Stored data:
------------------------------

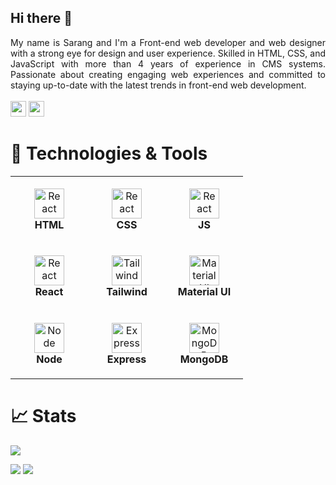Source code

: ## Hi there 👋

<!--
**sarang13579/sarang13579** is a ✨ _special_ ✨ repository because its `README.md` (this file) appears on your GitHub profile.

Here are some ideas to get you started:

- 🔭 I’m currently working on ...
- 🌱 I’m currently learning ...
- 👯 I’m looking to collaborate on ...
- 🤔 I’m looking for help with ...
- 💬 Ask me about ...
- 📫 How to reach me: ...
- 😄 Pronouns: ...
- ⚡ Fun fact: ...
-->
<div align="justify">
My name is Sarang and I'm a Front-end web developer and web designer with a strong eye for design and user experience. Skilled in HTML, CSS, and JavaScript with more than 4 years of experience in CMS systems. Passionate about creating engaging web experiences and committed to staying up-to-date with the latest trends in front-end web development.
</div>
<br/>
<a href="mailto:sarang13579@gmail.com"><img src="https://img.shields.io/badge/Gmail-D14836?style=for-the-badge&logo=gmail&logoColor=white" height=25></a>
<a href="https://www.linkedin.com/in/sarang-kakkoth-3b56039a/"><img src="https://img.shields.io/badge/linkedin-%230077B5.svg?&style=for-the-badge&logo=linkedin&logoColor=white" height=25></a>

# 🔧 Technologies & Tools

<table style="width: 100%; border-collapse: collapse;">
    <tr>
        <td align="center" height="108" width="108">
            <img src="https://cdn.jsdelivr.net/gh/devicons/devicon@latest/icons/html5/html5-original.svg" width="48"
                height="48" alt="React" />
            <br /><strong>HTML</strong>
        </td>
        <td align="center" height="108" width="108">
            <img src="https://cdn.jsdelivr.net/gh/devicons/devicon@latest/icons/css3/css3-original.svg" width="48"
                height="48" alt="React" />
            <br /><strong>CSS</strong>
        </td>
        <td align="center" height="108" width="108">
            <img src="https://cdn.jsdelivr.net/gh/devicons/devicon@latest/icons/javascript/javascript-original.svg"
                width="48" height="48" alt="React" />
            <br /><strong>JS</strong>
        </td>
    </tr>
    <tr>
        <td align="center" height="108" width="108">
            <img src="https://cdn.jsdelivr.net/gh/devicons/devicon/icons/react/react-original.svg" width="48"
                height="48" alt="React" />
            <br /><strong>React</strong>
        </td>
        <td align="center" height="108" width="108">
            <img src="https://cdn.jsdelivr.net/gh/devicons/devicon/icons/tailwindcss/tailwindcss-original.svg"
                width="48" height="48" alt="Tailwind" />
            <br /><strong>Tailwind</strong>
        </td>
        <td align="center" height="108" width="108">
            <img src="https://cdn.jsdelivr.net/gh/devicons/devicon/icons/materialui/materialui-original.svg" width="48"
                height="48" alt="Material UI" />
            <br /><strong>Material UI</strong>
        </td>
    </tr>
    <tr>
        <td align="center" height="108" width="108">
            <img src="https://cdn.jsdelivr.net/gh/devicons/devicon/icons/nodejs/nodejs-original.svg" width="48"
                height="48" alt="Node" />
            <br /><strong>Node</strong>
        </td>
        <td align="center" height="108" width="108">
            <img src="https://placehold.co/48x48/white/black?text=es" width="48"
                height="48" alt="Express"/>
      		</svg>
            <br /><strong>Express</strong>
        </td>
        <td align="center" height="108" width="108">
            <img src="https://cdn.jsdelivr.net/gh/devicons/devicon/icons/mongodb/mongodb-original.svg" width="48"
                height="48" alt="MongoDB" />
            <br /><strong>MongoDB</strong>
        </td>
    </tr>
</table>

# 📈 Stats 

![](https://komarev.com/ghpvc/?username=sarang13579)

<img
  src="https://github-readme-stats.vercel.app/api?username=sarang13579&theme=vue-dark&show_icons=true&hide_border=true&hide_rank=true&count_private=true"
/>
<img
  src="https://github-readme-streak-stats.herokuapp.com/?user=sarang13579&theme=vue-dark&hide_border=true"
/>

------------------------------

Exercise requirements:
Print each entry precisely as written; the pictures stay out.

Exercise result:
Source code

: ## Hi there 👋

<!--
**sarang13579/sarang13579** is a ✨ _special_ ✨ repository because its `README.md` (this file) appears on your GitHub profile.

Here are some ideas to get you started:

- 🔭 I’m currently working on ...
- 🌱 I’m currently learning ...
- 👯 I’m looking to collaborate on ...
- 🤔 I’m looking for help with ...
- 💬 Ask me about ...
- 📫 How to reach me: ...
- 😄 Pronouns: ...
- ⚡ Fun fact: ...
-->
<div align="justify">
My name is Sarang and I'm a Front-end web developer and web designer with a strong eye for design and user experience. Skilled in HTML, CSS, and JavaScript with more than 4 years of experience in CMS systems. Passionate about creating engaging web experiences and committed to staying up-to-date with the latest trends in front-end web development.
</div>
<br/>
<a href="mailto:sarang13579@gmail.com"><img src="https://img.shields.io/badge/Gmail-D14836?style=for-the-badge&logo=gmail&logoColor=white" height=25></a>
<a href="https://www.linkedin.com/in/sarang-kakkoth-3b56039a/"><img src="https://img.shields.io/badge/linkedin-%230077B5.svg?&style=for-the-badge&logo=linkedin&logoColor=white" height=25></a>

# 🔧 Technologies & Tools

<table style="width: 100%; border-collapse: collapse;">
    <tr>
        <td align="center" height="108" width="108">
            <img src="https://cdn.jsdelivr.net/gh/devicons/devicon@latest/icons/html5/html5-original.svg" width="48"
                height="48" alt="React" />
            <br /><strong>HTML</strong>
        </td>
        <td align="center" height="108" width="108">
            <img src="https://cdn.jsdelivr.net/gh/devicons/devicon@latest/icons/css3/css3-original.svg" width="48"
                height="48" alt="React" />
            <br /><strong>CSS</strong>
        </td>
        <td align="center" height="108" width="108">
            <img src="https://cdn.jsdelivr.net/gh/devicons/devicon@latest/icons/javascript/javascript-original.svg"
                width="48" height="48" alt="React" />
            <br /><strong>JS</strong>
        </td>
    </tr>
    <tr>
        <td align="center" height="108" width="108">
            <img src="https://cdn.jsdelivr.net/gh/devicons/devicon/icons/react/react-original.svg" width="48"
                height="48" alt="React" />
            <br /><strong>React</strong>
        </td>
        <td align="center" height="108" width="108">
            <img src="https://cdn.jsdelivr.net/gh/devicons/devicon/icons/tailwindcss/tailwindcss-original.svg"
                width="48" height="48" alt="Tailwind" />
            <br /><strong>Tailwind</strong>
        </td>
        <td align="center" height="108" width="108">
            <img src="https://cdn.jsdelivr.net/gh/devicons/devicon/icons/materialui/materialui-original.svg" width="48"
                height="48" alt="Material UI" />
            <br /><strong>Material UI</strong>
        </td>
    </tr>
    <tr>
        <td align="center" height="108" width="108">
            <img src="https://cdn.jsdelivr.net/gh/devicons/devicon/icons/nodejs/nodejs-original.svg" width="48"
                height="48" alt="Node" />
            <br /><strong>Node</strong>
        </td>
        <td align="center" height="108" width="108">
            <img src="https://placehold.co/48x48/white/black?text=es" width="48"
                height="48" alt="Express"/>
      		</svg>
            <br /><strong>Express</strong>
        </td>
        <td align="center" height="108" width="108">
            <img src="https://cdn.jsdelivr.net/gh/devicons/devicon/icons/mongodb/mongodb-original.svg" width="48"
                height="48" alt="MongoDB" />
            <br /><strong>MongoDB</strong>
        </td>
    </tr>
</table>

# 📈 Stats 

![](https://komarev.com/ghpvc/?username=sarang13579)

<img
  src="https://github-readme-stats.vercel.app/api?username=sarang13579&theme=vue-dark&show_icons=true&hide_border=true&hide_rank=true&count_private=true"
/>
<img
  src="https://github-readme-streak-stats.herokuapp.com/?user=sarang13579&theme=vue-dark&hide_border=true"
/>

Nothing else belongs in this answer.